▶

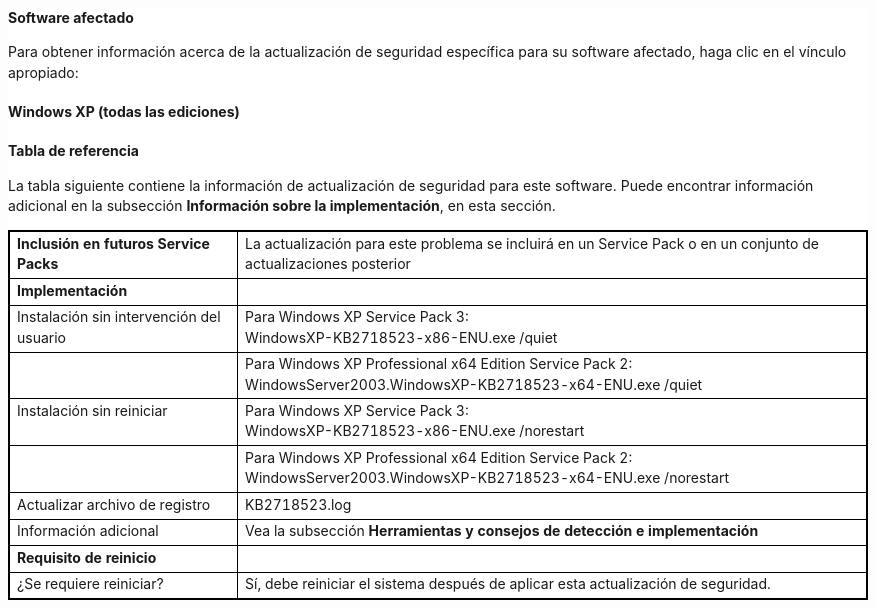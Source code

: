 **Software afectado**

Para obtener información acerca de la actualización de seguridad específica para su software afectado, haga clic en el vínculo apropiado:

#### Windows XP (todas las ediciones)

**Tabla de referencia**

La tabla siguiente contiene la información de actualización de seguridad para este software. Puede encontrar información adicional en la subsección **Información sobre la implementación**, en esta sección.

 
<p> </p>
<table style="border:1px solid black;">
<tbody>
<tr class="odd">
<td style="border:1px solid black;"><strong>Inclusión en futuros</strong> <strong>Service</strong> <strong>Packs</strong></td>
<td style="border:1px solid black;">La actualización para este problema se incluirá en un Service Pack o en un conjunto de actualizaciones posterior</td>
</tr>
<tr class="even">
<td style="border:1px solid black;"><strong>Implementación</strong></td>
<td style="border:1px solid black;"></td>
</tr>
<tr class="odd">
<td style="border:1px solid black;">Instalación sin intervención del usuario</td>
<td style="border:1px solid black;">Para Windows XP Service Pack 3:<br />
WindowsXP-KB2718523-x86-ENU.exe /quiet</td>
</tr>
<tr class="even">
<td style="border:1px solid black;"></td>
<td style="border:1px solid black;">Para Windows XP Professional x64 Edition Service Pack 2:<br />
WindowsServer2003.WindowsXP-KB2718523-x64-ENU.exe /quiet</td>
</tr>
<tr class="odd">
<td style="border:1px solid black;">Instalación sin reiniciar</td>
<td style="border:1px solid black;">Para Windows XP Service Pack 3:<br />
WindowsXP-KB2718523-x86-ENU.exe /norestart</td>
</tr>
<tr class="even">
<td style="border:1px solid black;"></td>
<td style="border:1px solid black;">Para Windows XP Professional x64 Edition Service Pack 2:<br />
WindowsServer2003.WindowsXP-KB2718523-x64-ENU.exe /norestart</td>
</tr>
<tr class="odd">
<td style="border:1px solid black;">Actualizar archivo de registro</td>
<td style="border:1px solid black;">KB2718523.log</td>
</tr>
<tr class="even">
<td style="border:1px solid black;">Información adicional</td>
<td style="border:1px solid black;">Vea la subsección <strong>Herramientas y consejos de detección e implementación</strong></td>
</tr>
<tr class="odd">
<td style="border:1px solid black;"><strong>Requisito</strong> <strong>de</strong> <strong>reinicio</strong></td>
<td style="border:1px solid black;"></td>
</tr>
<tr class="even">
<td style="border:1px solid black;">¿Se requiere reiniciar?</td>
<td style="border:1px solid black;">Sí, debe reiniciar el sistema después de aplicar esta actualización de seguridad.</td>
</tr>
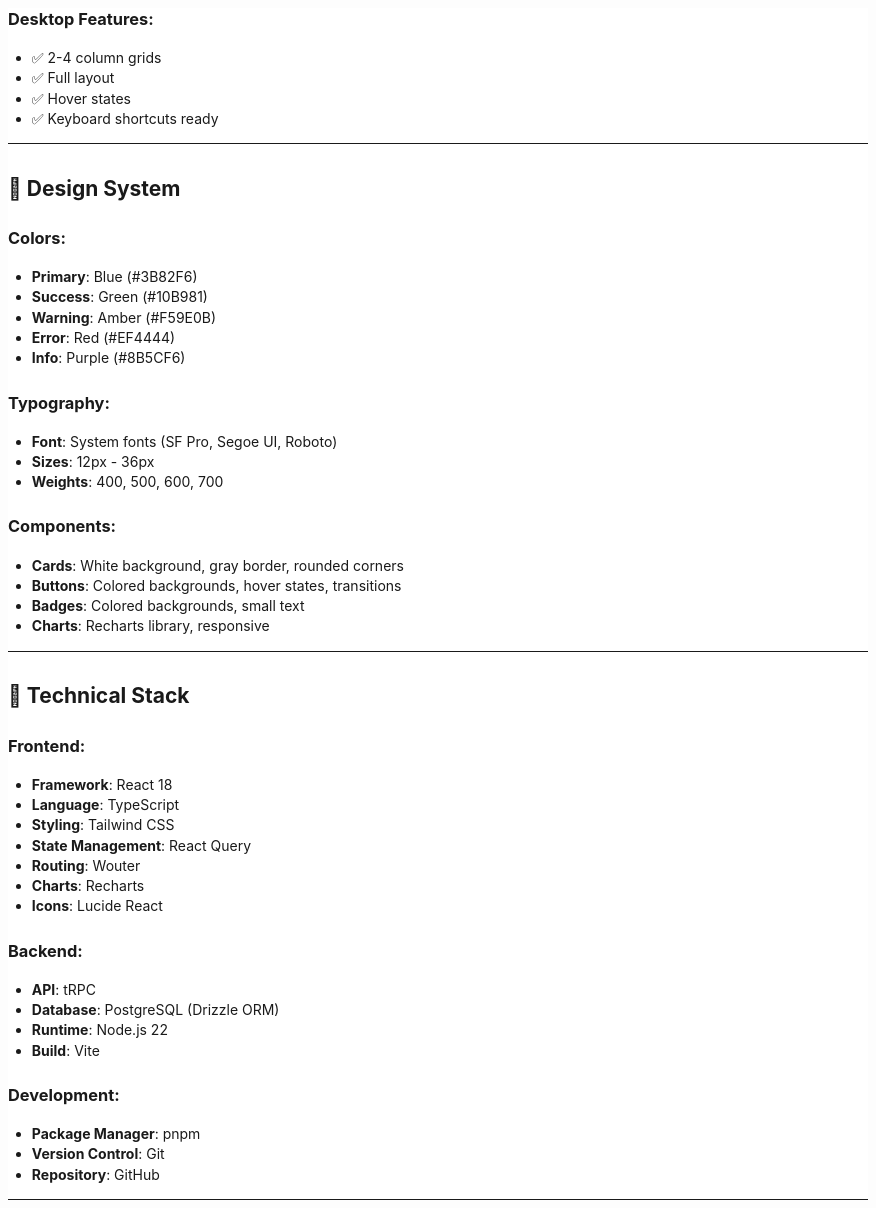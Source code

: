 ### Desktop Features:
- ✅ 2-4 column grids
- ✅ Full layout
- ✅ Hover states
- ✅ Keyboard shortcuts ready

---

## 🎨 Design System

### Colors:
- **Primary**: Blue (#3B82F6)
- **Success**: Green (#10B981)
- **Warning**: Amber (#F59E0B)
- **Error**: Red (#EF4444)
- **Info**: Purple (#8B5CF6)

### Typography:
- **Font**: System fonts (SF Pro, Segoe UI, Roboto)
- **Sizes**: 12px - 36px
- **Weights**: 400, 500, 600, 700

### Components:
- **Cards**: White background, gray border, rounded corners
- **Buttons**: Colored backgrounds, hover states, transitions
- **Badges**: Colored backgrounds, small text
- **Charts**: Recharts library, responsive

---

## 🔧 Technical Stack

### Frontend:
- **Framework**: React 18
- **Language**: TypeScript
- **Styling**: Tailwind CSS
- **State Management**: React Query
- **Routing**: Wouter
- **Charts**: Recharts
- **Icons**: Lucide React

### Backend:
- **API**: tRPC
- **Database**: PostgreSQL (Drizzle ORM)
- **Runtime**: Node.js 22
- **Build**: Vite

### Development:
- **Package Manager**: pnpm
- **Version Control**: Git
- **Repository**: GitHub

---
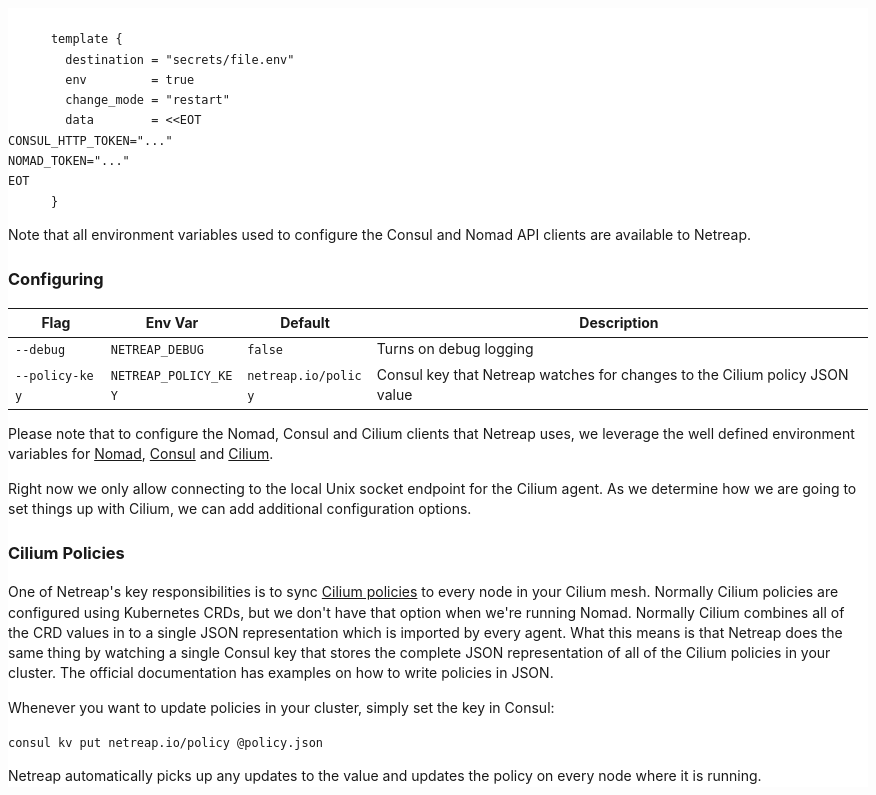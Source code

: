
 ```hcl

      template {
        destination = "secrets/file.env"
        env         = true
        change_mode = "restart"
        data        = <<EOT
CONSUL_HTTP_TOKEN="..."
NOMAD_TOKEN="..."
EOT
      }
```

Note that all environment variables used to configure the Consul and Nomad API
clients are available to Netreap.

### Configuring

| Flag                   | Env Var               | Default                       | Description                                                                                                   |
| ---------------------- | --------------------- | ----------------------------- | ------------------------------------------------------------------------------------------------------------- |
| `--debug`              | `NETREAP_DEBUG`       | `false`                       | Turns on debug logging                                                                                        |
| `--policy-key`         | `NETREAP_POLICY_KEY`  | `netreap.io/policy`           | Consul key that Netreap watches for changes to the Cilium policy JSON value |

Please note that to configure the Nomad, Consul and Cilium clients that Netreap uses,
we leverage the well defined environment variables for
[Nomad](https://www.nomadproject.io/docs/commands#environment-variables),
[Consul](https://www.consul.io/commands#environment-variables) and
[Cilium](https://pkg.go.dev/github.com/cilium/cilium/pkg/client#DefaultSockPath).

Right now we only allow connecting to the local Unix socket endpoint for the
Cilium agent. As we determine how we are going to set things up with Cilium, we
can add additional configuration options.

### Cilium Policies

One of Netreap's key responsibilities is to sync [Cilium
policies](https://docs.cilium.io/en/stable/security/policy/) to every node in
your Cilium mesh. Normally Cilium policies are configured using Kubernetes
CRDs, but we don't have that option when we're running Nomad. Normally Cilium
combines all of the CRD values in to a single JSON representation which is
imported by every agent. What this means is that Netreap does the same thing by
watching a single Consul key that stores the complete JSON representation of
all of the Cilium policies in your cluster. The official documentation has
examples on how to write policies in JSON.

Whenever you want to update policies in your cluster, simply set the key in
Consul:

```bash
consul kv put netreap.io/policy @policy.json
```

Netreap automatically picks up any updates to the value and updates the policy
on every node where it is running.
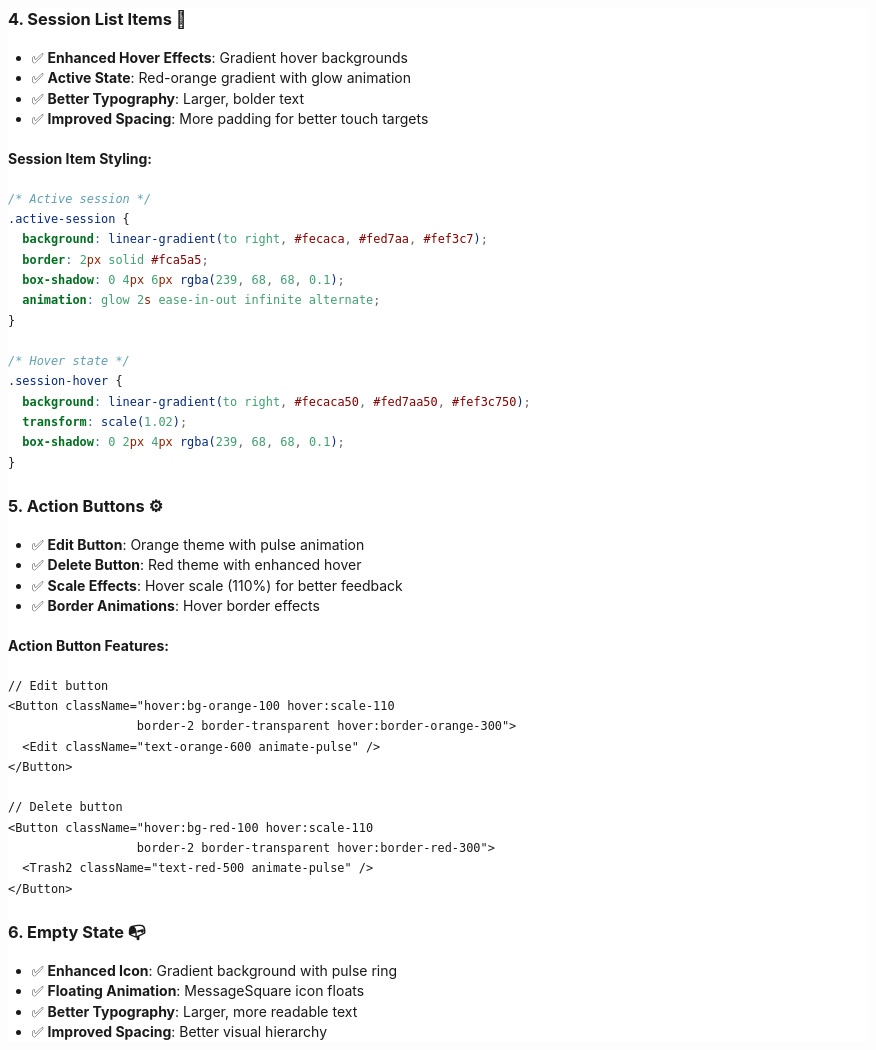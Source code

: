 ### 4. **Session List Items** 💬
- ✅ **Enhanced Hover Effects**: Gradient hover backgrounds
- ✅ **Active State**: Red-orange gradient with glow animation
- ✅ **Better Typography**: Larger, bolder text
- ✅ **Improved Spacing**: More padding for better touch targets

#### Session Item Styling:
```css
/* Active session */
.active-session {
  background: linear-gradient(to right, #fecaca, #fed7aa, #fef3c7);
  border: 2px solid #fca5a5;
  box-shadow: 0 4px 6px rgba(239, 68, 68, 0.1);
  animation: glow 2s ease-in-out infinite alternate;
}

/* Hover state */
.session-hover {
  background: linear-gradient(to right, #fecaca50, #fed7aa50, #fef3c750);
  transform: scale(1.02);
  box-shadow: 0 2px 4px rgba(239, 68, 68, 0.1);
}
```

### 5. **Action Buttons** ⚙️
- ✅ **Edit Button**: Orange theme with pulse animation
- ✅ **Delete Button**: Red theme with enhanced hover
- ✅ **Scale Effects**: Hover scale (110%) for better feedback
- ✅ **Border Animations**: Hover border effects

#### Action Button Features:
```tsx
// Edit button
<Button className="hover:bg-orange-100 hover:scale-110 
                  border-2 border-transparent hover:border-orange-300">
  <Edit className="text-orange-600 animate-pulse" />
</Button>

// Delete button  
<Button className="hover:bg-red-100 hover:scale-110
                  border-2 border-transparent hover:border-red-300">
  <Trash2 className="text-red-500 animate-pulse" />
</Button>
```

### 6. **Empty State** 📭
- ✅ **Enhanced Icon**: Gradient background with pulse ring
- ✅ **Floating Animation**: MessageSquare icon floats
- ✅ **Better Typography**: Larger, more readable text
- ✅ **Improved Spacing**: Better visual hierarchy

◀

(Work required)
Your task is to write out the lines from the one with "- ✅ **Enhanced Icon**: Gradient" through the end of the records, exactly and with nothing added.

(Solution to the problem)
- ✅ **Enhanced Icon**: Gradient background with pulse ring
- ✅ **Floating Animation**: MessageSquare icon floats
- ✅ **Better Typography**: Larger, more readable text
- ✅ **Improved Spacing**: Better visual hierarchy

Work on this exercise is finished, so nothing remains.